[Python-Dev] Memory size overflows

Mon, 14 Oct 2002 21:40:34 -0400

[Armin Rigo]
> Let me quote from stringobject.c the "heartbreaking code such as
> string_repeat's":
>
>         nbytes = size * sizeof(char);
>         if (nbytes / sizeof(char) != (size_t)size ||
>             nbytes + sizeof(PyStringObject) <= nbytes)
>                 <OverflowError>
>         op = (PyStringObject *)
>                 PyObject_MALLOC(sizeof(PyStringObject) + nbytes);
>         if (op == NULL)
>                 <MemoryError>
>
> With the proper macro, the whole code above can be written as:
>
>         nbytes = Py_MUL_ADD(size, sizeof(char), sizeof(PyStringObject));
>         op = (PyStringObject *) PyObject_MALLOC(nbytes);
>         if (op == NULL)
>                 <MemoryError>
>
> which seems much cleaner to me.

It's not the appearance of the code that breaks my heart (although it
doesn't cheer it either <wink>), it's that when we "fix" one of these things
that pops up in real life, we add a pile of expensive tests and branches to
code that's been known to fall over only once in 10 years.  So Python gets
bigger and slower for everyone, and half the time there's no real cause
beyond that some wiener is playing "let's try to break it!".

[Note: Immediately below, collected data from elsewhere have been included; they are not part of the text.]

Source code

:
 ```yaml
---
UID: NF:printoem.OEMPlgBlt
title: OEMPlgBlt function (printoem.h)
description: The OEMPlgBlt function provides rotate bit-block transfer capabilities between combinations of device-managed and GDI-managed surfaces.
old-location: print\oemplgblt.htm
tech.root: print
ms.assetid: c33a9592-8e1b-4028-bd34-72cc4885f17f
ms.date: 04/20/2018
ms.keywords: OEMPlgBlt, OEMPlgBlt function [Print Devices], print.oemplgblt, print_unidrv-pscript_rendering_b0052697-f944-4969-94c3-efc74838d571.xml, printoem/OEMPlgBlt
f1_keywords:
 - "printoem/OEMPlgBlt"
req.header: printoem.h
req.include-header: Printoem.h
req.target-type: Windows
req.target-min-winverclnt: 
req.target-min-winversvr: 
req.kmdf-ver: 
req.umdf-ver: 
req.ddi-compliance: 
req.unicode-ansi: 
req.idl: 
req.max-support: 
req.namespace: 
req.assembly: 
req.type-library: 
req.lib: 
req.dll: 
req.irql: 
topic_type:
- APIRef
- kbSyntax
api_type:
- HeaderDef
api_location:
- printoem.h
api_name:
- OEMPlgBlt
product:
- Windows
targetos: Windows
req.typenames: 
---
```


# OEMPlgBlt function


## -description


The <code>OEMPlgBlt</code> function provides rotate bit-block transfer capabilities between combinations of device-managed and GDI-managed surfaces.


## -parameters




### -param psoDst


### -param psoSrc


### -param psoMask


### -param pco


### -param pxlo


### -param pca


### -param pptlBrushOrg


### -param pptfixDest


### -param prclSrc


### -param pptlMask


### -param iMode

> For this reason I do not believe it is a good idea here to define a
> macro a la Zope C:
>
>     DO_MULADD_OR(nbytes, size, sizeof(char), sizeof(PyStringObject),
> goto Overflow);
>
> for two reasons: there is no real need for a special "Overflow" case,

I don't know.  It depends on context, such as how many times a potential
overflow can occur within a single routine.  Probably not often on average.

> as long as the returned 'nbytes' is guaranteed to be un-malloc-able;

There is no nbytes that's guaranteed to bu un-malloc-able, unless you're
going to impose artificial restrictions on malloc.  It's not a happy thing
to burden our malloc wrappers with another layer of test-and-branch either.

> besides, no existing macro (e.g. _PyObject_VAR_SIZE) can support an
> extra "goto Overflow" case without breaking C code that depends on it.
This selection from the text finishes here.